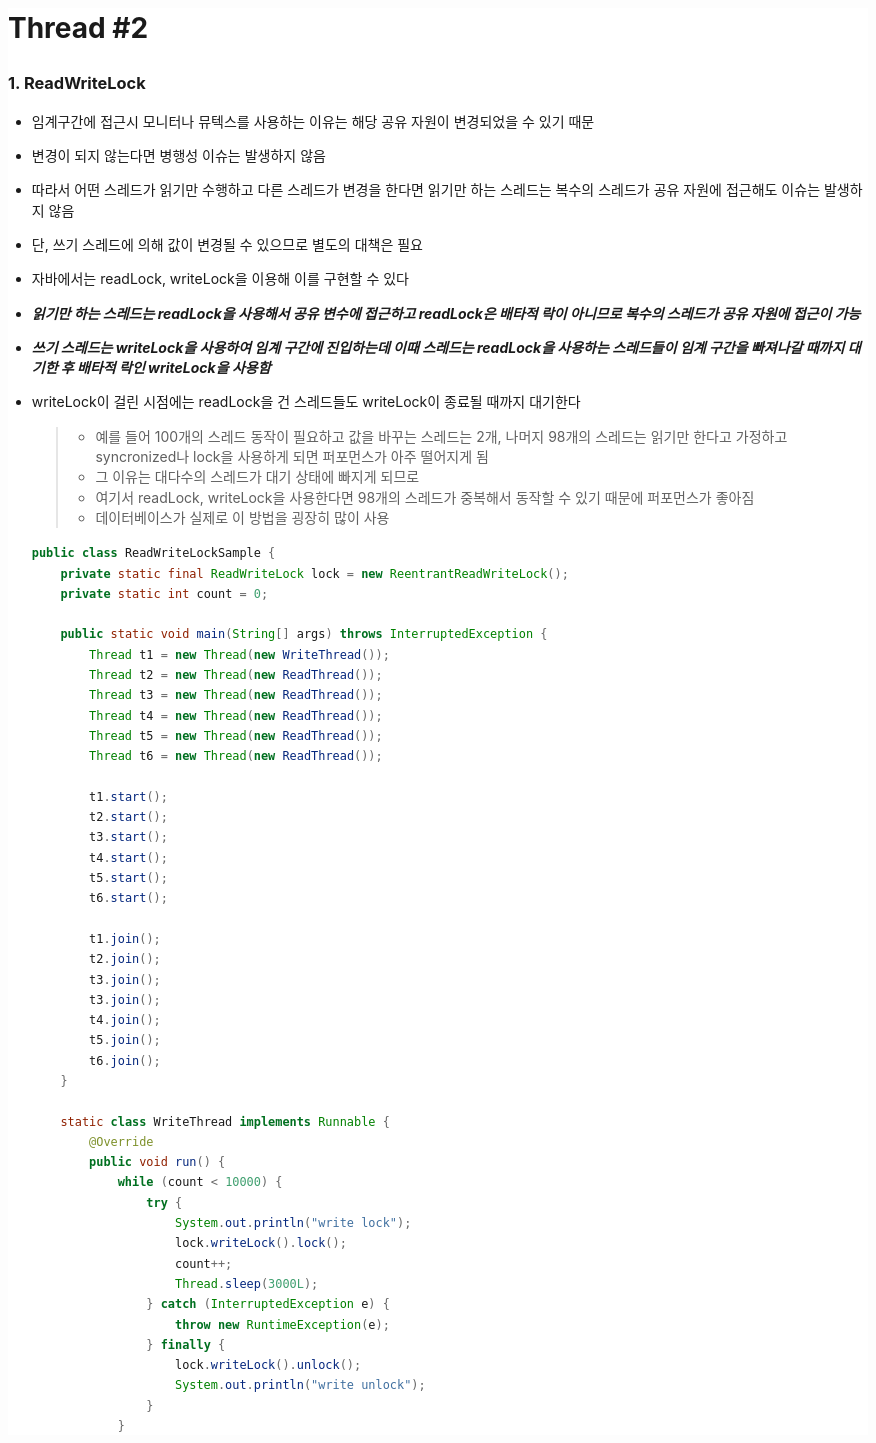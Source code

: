 # Thread #2
### 1. ReadWriteLock
- 임계구간에 접근시 모니터나 뮤텍스를 사용하는 이유는 해당 공유 자원이 변경되었을 수 있기 때문
- 변경이 되지 않는다면 병행성 이슈는 발생하지 않음
- 따라서 어떤 스레드가 읽기만 수행하고 다른 스레드가 변경을 한다면 읽기만 하는 스레드는 복수의 스레드가 공유 자원에 접근해도 이슈는 발생하지 않음
- 단, 쓰기 스레드에 의해 값이 변경될 수 있으므로 별도의 대책은 필요
- 자바에서는 readLock, writeLock을 이용해 이를 구현할 수 있다
- _**읽기만 하는 스레드는 readLock을 사용해서 공유 변수에 접근하고 readLock은 배타적 락이 아니므로 복수의 스레드가 공유 자원에 접근이 가능**_
- _**쓰기 스레드는 writeLock을 사용하여 임계 구간에 진입하는데 이때 스레드는 readLock을 사용하는 스레드들이 임계 구간을 빠져나갈 때까지 대기한 후 배타적 락인 writeLock을 사용함**_
- writeLock이 걸린 시점에는 readLock을 건 스레드들도 writeLock이 종료될 때까지 대기한다
  > - 예를 들어 100개의 스레드 동작이 필요하고 값을 바꾸는 스레드는 2개, 나머지 98개의 스레드는 읽기만 한다고 가정하고 syncronized나 lock을 사용하게 되면 퍼포먼스가 아주 떨어지게 됨
  > - 그 이유는 대다수의 스레드가 대기 상태에 빠지게 되므로
  > - 여기서 readLock, writeLock을 사용한다면 98개의 스레드가 중복해서 동작할 수 있기 때문에 퍼포먼스가 좋아짐
  > - 데이터베이스가 실제로 이 방법을 굉장히 많이 사용

  ```java
  public class ReadWriteLockSample {
      private static final ReadWriteLock lock = new ReentrantReadWriteLock();
      private static int count = 0;

      public static void main(String[] args) throws InterruptedException {
          Thread t1 = new Thread(new WriteThread());
          Thread t2 = new Thread(new ReadThread());
          Thread t3 = new Thread(new ReadThread());
          Thread t4 = new Thread(new ReadThread());
          Thread t5 = new Thread(new ReadThread());
          Thread t6 = new Thread(new ReadThread());

          t1.start();
          t2.start();
          t3.start();
          t4.start();
          t5.start();
          t6.start();

          t1.join();
          t2.join();
          t3.join();
          t3.join();
          t4.join();
          t5.join();
          t6.join();
      }

      static class WriteThread implements Runnable {
          @Override
          public void run() {
              while (count < 10000) {
                  try {
                      System.out.println("write lock");
                      lock.writeLock().lock();
                      count++;
                      Thread.sleep(3000L);
                  } catch (InterruptedException e) {
                      throw new RuntimeException(e);
                  } finally {
                      lock.writeLock().unlock();
                      System.out.println("write unlock");
                  }
              }
  ```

──────

How to complete this task → Skip the pictures. Restate exactly the lines from the start of the entries through the line containing "- 자바에서는 readLock, writeLock을 이용해 이를 구현할 수 있다", both ends included.

Reply to the exercise →
Source code

: # Thread #2
### 1. ReadWriteLock
- 임계구간에 접근시 모니터나 뮤텍스를 사용하는 이유는 해당 공유 자원이 변경되었을 수 있기 때문
- 변경이 되지 않는다면 병행성 이슈는 발생하지 않음
- 따라서 어떤 스레드가 읽기만 수행하고 다른 스레드가 변경을 한다면 읽기만 하는 스레드는 복수의 스레드가 공유 자원에 접근해도 이슈는 발생하지 않음
- 단, 쓰기 스레드에 의해 값이 변경될 수 있으므로 별도의 대책은 필요
- 자바에서는 readLock, writeLock을 이용해 이를 구현할 수 있다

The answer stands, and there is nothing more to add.